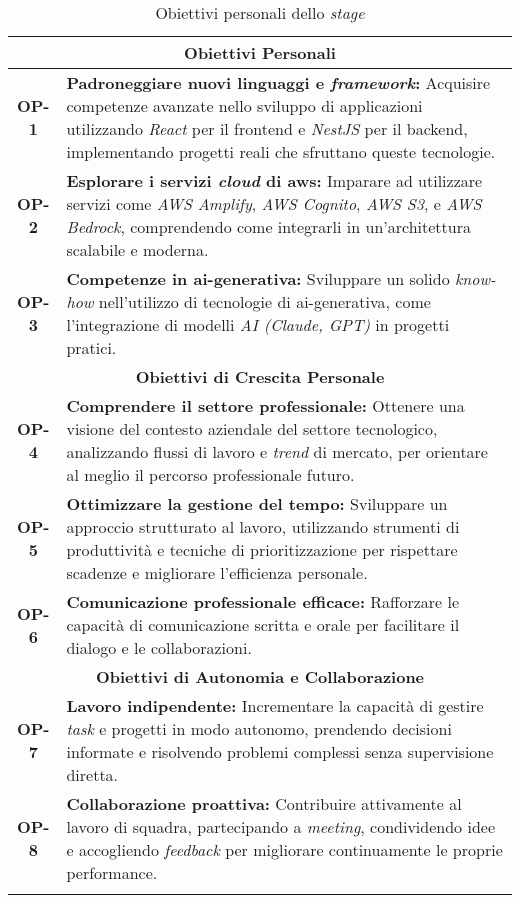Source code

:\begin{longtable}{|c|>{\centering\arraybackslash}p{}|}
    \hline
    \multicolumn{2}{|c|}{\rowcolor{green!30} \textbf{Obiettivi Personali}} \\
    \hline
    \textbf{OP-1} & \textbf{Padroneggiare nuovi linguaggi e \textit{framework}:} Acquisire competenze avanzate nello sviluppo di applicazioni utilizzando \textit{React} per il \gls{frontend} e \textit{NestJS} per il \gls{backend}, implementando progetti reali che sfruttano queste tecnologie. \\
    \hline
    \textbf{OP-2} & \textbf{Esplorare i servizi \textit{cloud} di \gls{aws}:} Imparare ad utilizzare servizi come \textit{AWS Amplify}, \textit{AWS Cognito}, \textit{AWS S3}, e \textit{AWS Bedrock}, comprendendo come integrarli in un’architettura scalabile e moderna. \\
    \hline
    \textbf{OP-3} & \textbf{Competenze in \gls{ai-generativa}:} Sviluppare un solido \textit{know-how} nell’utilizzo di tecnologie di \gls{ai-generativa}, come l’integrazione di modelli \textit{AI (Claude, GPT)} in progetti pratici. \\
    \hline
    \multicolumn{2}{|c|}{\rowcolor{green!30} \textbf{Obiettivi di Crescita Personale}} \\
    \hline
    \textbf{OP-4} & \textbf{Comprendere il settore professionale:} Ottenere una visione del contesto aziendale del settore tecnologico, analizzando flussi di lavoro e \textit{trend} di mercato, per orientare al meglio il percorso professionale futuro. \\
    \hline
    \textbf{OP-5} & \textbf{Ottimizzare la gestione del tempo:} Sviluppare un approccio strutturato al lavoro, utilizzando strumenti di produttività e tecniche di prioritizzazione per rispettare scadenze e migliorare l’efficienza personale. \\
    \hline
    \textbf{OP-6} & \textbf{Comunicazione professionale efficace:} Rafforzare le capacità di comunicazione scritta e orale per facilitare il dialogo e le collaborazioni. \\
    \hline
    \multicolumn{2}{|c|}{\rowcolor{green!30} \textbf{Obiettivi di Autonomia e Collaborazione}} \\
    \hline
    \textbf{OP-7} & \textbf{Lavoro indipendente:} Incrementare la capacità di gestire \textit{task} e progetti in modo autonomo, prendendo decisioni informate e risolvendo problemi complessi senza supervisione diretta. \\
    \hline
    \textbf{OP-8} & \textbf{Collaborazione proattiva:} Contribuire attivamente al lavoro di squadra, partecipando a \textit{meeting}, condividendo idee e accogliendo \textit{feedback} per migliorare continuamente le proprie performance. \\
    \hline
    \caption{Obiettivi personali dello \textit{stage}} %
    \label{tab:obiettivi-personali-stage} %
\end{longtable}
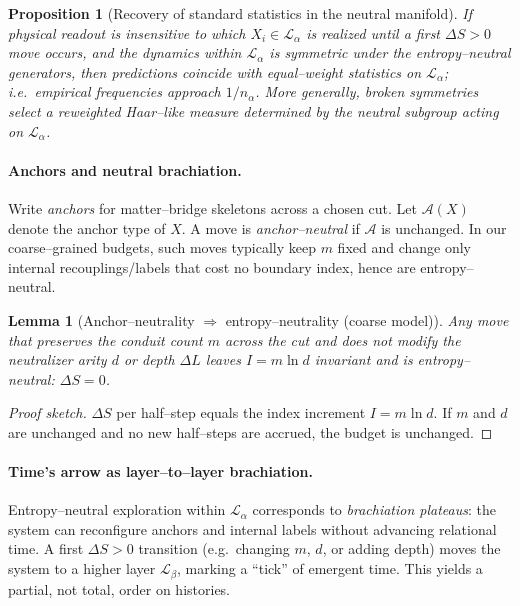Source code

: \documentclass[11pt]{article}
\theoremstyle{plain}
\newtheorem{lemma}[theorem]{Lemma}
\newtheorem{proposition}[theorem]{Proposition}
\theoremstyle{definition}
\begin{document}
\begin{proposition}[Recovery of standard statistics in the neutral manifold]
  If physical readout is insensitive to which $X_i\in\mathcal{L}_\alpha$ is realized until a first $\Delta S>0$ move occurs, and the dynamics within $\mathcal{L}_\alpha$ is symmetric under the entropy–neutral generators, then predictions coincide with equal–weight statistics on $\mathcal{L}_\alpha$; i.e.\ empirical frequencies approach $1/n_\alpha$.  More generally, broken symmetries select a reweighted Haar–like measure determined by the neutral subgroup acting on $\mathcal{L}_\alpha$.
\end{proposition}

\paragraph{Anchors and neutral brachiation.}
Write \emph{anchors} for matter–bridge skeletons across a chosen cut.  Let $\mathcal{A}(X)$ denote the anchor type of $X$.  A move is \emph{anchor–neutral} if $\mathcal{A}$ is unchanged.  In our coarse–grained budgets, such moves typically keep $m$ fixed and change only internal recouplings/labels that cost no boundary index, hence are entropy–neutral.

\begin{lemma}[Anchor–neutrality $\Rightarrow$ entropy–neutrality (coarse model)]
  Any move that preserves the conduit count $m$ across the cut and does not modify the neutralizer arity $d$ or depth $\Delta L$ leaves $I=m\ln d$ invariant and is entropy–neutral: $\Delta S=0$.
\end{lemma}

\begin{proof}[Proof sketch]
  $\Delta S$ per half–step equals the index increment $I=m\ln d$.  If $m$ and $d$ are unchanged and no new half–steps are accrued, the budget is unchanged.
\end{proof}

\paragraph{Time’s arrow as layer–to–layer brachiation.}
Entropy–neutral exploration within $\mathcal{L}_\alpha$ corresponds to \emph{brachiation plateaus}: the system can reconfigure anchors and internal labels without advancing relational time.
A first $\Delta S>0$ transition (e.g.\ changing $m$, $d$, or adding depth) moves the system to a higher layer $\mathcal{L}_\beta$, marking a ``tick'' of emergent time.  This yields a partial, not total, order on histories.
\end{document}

================

# [Problem statement]
Look through the entries above; find each line with the word "newtheorem" and copy it.

# [Answer section]
\newtheorem{lemma}[theorem]{Lemma}
\newtheorem{proposition}[theorem]{Proposition}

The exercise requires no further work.